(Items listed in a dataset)
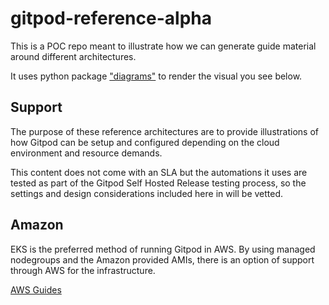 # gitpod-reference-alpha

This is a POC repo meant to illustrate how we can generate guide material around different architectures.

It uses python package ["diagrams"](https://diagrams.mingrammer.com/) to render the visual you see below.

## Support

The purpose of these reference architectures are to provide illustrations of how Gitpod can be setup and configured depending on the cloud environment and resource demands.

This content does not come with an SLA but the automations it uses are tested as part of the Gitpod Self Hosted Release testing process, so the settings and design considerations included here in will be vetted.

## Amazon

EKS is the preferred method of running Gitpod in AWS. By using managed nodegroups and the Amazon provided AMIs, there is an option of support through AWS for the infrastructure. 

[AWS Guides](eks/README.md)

* * *

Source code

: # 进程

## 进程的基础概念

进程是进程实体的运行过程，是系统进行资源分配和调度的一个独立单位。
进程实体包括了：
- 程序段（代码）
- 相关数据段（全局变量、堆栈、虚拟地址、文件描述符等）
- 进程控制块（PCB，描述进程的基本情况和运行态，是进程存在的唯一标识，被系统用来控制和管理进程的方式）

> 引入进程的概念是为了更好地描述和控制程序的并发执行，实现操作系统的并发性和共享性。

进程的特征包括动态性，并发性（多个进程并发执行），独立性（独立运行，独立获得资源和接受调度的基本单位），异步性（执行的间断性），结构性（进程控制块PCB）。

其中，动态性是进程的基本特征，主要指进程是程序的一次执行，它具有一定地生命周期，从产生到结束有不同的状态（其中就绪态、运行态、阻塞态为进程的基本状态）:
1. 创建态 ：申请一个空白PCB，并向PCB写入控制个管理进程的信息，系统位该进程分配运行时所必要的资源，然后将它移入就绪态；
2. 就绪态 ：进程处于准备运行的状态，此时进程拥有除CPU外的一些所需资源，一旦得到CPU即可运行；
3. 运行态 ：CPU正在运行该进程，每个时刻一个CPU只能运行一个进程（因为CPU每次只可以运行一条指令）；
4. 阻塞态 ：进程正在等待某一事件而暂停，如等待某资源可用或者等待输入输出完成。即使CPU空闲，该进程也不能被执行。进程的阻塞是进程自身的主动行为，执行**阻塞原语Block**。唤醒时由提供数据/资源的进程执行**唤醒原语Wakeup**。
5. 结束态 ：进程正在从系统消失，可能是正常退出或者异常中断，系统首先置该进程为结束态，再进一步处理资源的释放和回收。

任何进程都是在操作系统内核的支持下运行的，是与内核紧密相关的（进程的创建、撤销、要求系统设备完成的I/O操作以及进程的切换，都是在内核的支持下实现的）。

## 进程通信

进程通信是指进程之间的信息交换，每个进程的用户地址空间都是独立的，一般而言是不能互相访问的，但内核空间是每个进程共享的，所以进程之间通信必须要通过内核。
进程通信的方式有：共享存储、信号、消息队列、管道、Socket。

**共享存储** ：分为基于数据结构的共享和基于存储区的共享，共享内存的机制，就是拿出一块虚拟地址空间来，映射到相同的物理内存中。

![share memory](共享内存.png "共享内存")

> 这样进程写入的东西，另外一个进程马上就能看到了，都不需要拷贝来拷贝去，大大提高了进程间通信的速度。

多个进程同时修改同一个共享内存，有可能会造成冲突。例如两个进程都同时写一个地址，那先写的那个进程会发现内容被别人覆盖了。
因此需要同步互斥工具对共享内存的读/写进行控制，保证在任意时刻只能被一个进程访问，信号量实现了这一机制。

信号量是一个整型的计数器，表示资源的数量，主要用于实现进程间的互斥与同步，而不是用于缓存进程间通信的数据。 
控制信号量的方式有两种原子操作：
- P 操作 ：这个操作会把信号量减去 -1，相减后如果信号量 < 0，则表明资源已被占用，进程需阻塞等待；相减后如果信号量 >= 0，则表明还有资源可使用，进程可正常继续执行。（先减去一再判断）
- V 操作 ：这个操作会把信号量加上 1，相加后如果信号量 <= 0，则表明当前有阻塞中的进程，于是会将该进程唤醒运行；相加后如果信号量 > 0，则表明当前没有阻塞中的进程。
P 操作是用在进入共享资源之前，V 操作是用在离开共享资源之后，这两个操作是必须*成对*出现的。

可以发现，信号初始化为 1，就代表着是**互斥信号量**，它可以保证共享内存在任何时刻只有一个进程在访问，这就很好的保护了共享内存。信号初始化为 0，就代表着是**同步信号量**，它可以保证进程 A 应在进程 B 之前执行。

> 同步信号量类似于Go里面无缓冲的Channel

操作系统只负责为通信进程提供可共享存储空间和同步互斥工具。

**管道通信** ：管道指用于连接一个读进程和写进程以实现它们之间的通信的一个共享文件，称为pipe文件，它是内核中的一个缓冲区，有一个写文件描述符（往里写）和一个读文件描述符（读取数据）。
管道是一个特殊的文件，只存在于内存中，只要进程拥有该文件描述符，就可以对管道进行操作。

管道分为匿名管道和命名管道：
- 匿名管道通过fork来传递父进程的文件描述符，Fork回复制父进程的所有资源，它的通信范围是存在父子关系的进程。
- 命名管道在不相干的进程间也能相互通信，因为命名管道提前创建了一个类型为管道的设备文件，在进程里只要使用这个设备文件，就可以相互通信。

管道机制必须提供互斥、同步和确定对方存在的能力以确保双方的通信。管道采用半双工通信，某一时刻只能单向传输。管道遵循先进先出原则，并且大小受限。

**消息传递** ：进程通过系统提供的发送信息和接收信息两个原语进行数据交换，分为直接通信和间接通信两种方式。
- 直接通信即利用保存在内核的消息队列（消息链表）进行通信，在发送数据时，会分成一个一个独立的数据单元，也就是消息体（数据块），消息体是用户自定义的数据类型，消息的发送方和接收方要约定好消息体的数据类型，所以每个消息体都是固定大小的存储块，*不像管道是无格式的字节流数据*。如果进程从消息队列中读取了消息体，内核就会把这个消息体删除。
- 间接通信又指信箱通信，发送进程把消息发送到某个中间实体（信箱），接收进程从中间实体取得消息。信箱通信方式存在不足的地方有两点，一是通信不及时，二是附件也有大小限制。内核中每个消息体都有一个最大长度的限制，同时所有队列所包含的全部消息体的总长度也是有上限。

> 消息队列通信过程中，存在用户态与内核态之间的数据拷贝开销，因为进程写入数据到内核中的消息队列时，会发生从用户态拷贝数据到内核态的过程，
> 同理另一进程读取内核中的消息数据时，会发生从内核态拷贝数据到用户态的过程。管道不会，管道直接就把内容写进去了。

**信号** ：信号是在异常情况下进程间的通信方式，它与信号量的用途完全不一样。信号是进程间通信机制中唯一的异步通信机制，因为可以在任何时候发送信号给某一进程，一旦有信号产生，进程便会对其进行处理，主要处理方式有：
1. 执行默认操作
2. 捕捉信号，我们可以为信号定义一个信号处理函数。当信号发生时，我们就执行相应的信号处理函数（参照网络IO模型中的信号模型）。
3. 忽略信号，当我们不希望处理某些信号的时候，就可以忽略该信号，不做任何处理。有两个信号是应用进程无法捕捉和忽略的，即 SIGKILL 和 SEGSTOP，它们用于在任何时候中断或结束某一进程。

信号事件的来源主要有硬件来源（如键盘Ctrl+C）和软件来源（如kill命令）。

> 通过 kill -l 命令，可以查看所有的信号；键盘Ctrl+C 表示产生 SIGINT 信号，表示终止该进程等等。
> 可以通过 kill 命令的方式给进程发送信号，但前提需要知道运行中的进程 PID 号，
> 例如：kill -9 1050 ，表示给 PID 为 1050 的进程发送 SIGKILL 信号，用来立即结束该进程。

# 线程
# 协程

[Task description]: Proceeding from the line containing "- 相关数据段（全局变量、堆栈、虚拟地址、文件描述符等）" through the line containing "- 间接通信又指信箱通信，发", transcribe the lines above exactly, both end lines included.

[Written solution]:
- 相关数据段（全局变量、堆栈、虚拟地址、文件描述符等）
- 进程控制块（PCB，描述进程的基本情况和运行态，是进程存在的唯一标识，被系统用来控制和管理进程的方式）

> 引入进程的概念是为了更好地描述和控制程序的并发执行，实现操作系统的并发性和共享性。

进程的特征包括动态性，并发性（多个进程并发执行），独立性（独立运行，独立获得资源和接受调度的基本单位），异步性（执行的间断性），结构性（进程控制块PCB）。

其中，动态性是进程的基本特征，主要指进程是程序的一次执行，它具有一定地生命周期，从产生到结束有不同的状态（其中就绪态、运行态、阻塞态为进程的基本状态）:
1. 创建态 ：申请一个空白PCB，并向PCB写入控制个管理进程的信息，系统位该进程分配运行时所必要的资源，然后将它移入就绪态；
2. 就绪态 ：进程处于准备运行的状态，此时进程拥有除CPU外的一些所需资源，一旦得到CPU即可运行；
3. 运行态 ：CPU正在运行该进程，每个时刻一个CPU只能运行一个进程（因为CPU每次只可以运行一条指令）；
4. 阻塞态 ：进程正在等待某一事件而暂停，如等待某资源可用或者等待输入输出完成。即使CPU空闲，该进程也不能被执行。进程的阻塞是进程自身的主动行为，执行**阻塞原语Block**。唤醒时由提供数据/资源的进程执行**唤醒原语Wakeup**。
5. 结束态 ：进程正在从系统消失，可能是正常退出或者异常中断，系统首先置该进程为结束态，再进一步处理资源的释放和回收。

任何进程都是在操作系统内核的支持下运行的，是与内核紧密相关的（进程的创建、撤销、要求系统设备完成的I/O操作以及进程的切换，都是在内核的支持下实现的）。

## 进程通信

进程通信是指进程之间的信息交换，每个进程的用户地址空间都是独立的，一般而言是不能互相访问的，但内核空间是每个进程共享的，所以进程之间通信必须要通过内核。
进程通信的方式有：共享存储、信号、消息队列、管道、Socket。

**共享存储** ：分为基于数据结构的共享和基于存储区的共享，共享内存的机制，就是拿出一块虚拟地址空间来，映射到相同的物理内存中。

![share memory](共享内存.png "共享内存")

> 这样进程写入的东西，另外一个进程马上就能看到了，都不需要拷贝来拷贝去，大大提高了进程间通信的速度。

多个进程同时修改同一个共享内存，有可能会造成冲突。例如两个进程都同时写一个地址，那先写的那个进程会发现内容被别人覆盖了。
因此需要同步互斥工具对共享内存的读/写进行控制，保证在任意时刻只能被一个进程访问，信号量实现了这一机制。

信号量是一个整型的计数器，表示资源的数量，主要用于实现进程间的互斥与同步，而不是用于缓存进程间通信的数据。 
控制信号量的方式有两种原子操作：
- P 操作 ：这个操作会把信号量减去 -1，相减后如果信号量 < 0，则表明资源已被占用，进程需阻塞等待；相减后如果信号量 >= 0，则表明还有资源可使用，进程可正常继续执行。（先减去一再判断）
- V 操作 ：这个操作会把信号量加上 1，相加后如果信号量 <= 0，则表明当前有阻塞中的进程，于是会将该进程唤醒运行；相加后如果信号量 > 0，则表明当前没有阻塞中的进程。
P 操作是用在进入共享资源之前，V 操作是用在离开共享资源之后，这两个操作是必须*成对*出现的。

可以发现，信号初始化为 1，就代表着是**互斥信号量**，它可以保证共享内存在任何时刻只有一个进程在访问，这就很好的保护了共享内存。信号初始化为 0，就代表着是**同步信号量**，它可以保证进程 A 应在进程 B 之前执行。

> 同步信号量类似于Go里面无缓冲的Channel

操作系统只负责为通信进程提供可共享存储空间和同步互斥工具。

**管道通信** ：管道指用于连接一个读进程和写进程以实现它们之间的通信的一个共享文件，称为pipe文件，它是内核中的一个缓冲区，有一个写文件描述符（往里写）和一个读文件描述符（读取数据）。
管道是一个特殊的文件，只存在于内存中，只要进程拥有该文件描述符，就可以对管道进行操作。

管道分为匿名管道和命名管道：
- 匿名管道通过fork来传递父进程的文件描述符，Fork回复制父进程的所有资源，它的通信范围是存在父子关系的进程。
- 命名管道在不相干的进程间也能相互通信，因为命名管道提前创建了一个类型为管道的设备文件，在进程里只要使用这个设备文件，就可以相互通信。

管道机制必须提供互斥、同步和确定对方存在的能力以确保双方的通信。管道采用半双工通信，某一时刻只能单向传输。管道遵循先进先出原则，并且大小受限。

**消息传递** ：进程通过系统提供的发送信息和接收信息两个原语进行数据交换，分为直接通信和间接通信两种方式。
- 直接通信即利用保存在内核的消息队列（消息链表）进行通信，在发送数据时，会分成一个一个独立的数据单元，也就是消息体（数据块），消息体是用户自定义的数据类型，消息的发送方和接收方要约定好消息体的数据类型，所以每个消息体都是固定大小的存储块，*不像管道是无格式的字节流数据*。如果进程从消息队列中读取了消息体，内核就会把这个消息体删除。
- 间接通信又指信箱通信，发送进程把消息发送到某个中间实体（信箱），接收进程从中间实体取得消息。信箱通信方式存在不足的地方有两点，一是通信不及时，二是附件也有大小限制。内核中每个消息体都有一个最大长度的限制，同时所有队列所包含的全部消息体的总长度也是有上限。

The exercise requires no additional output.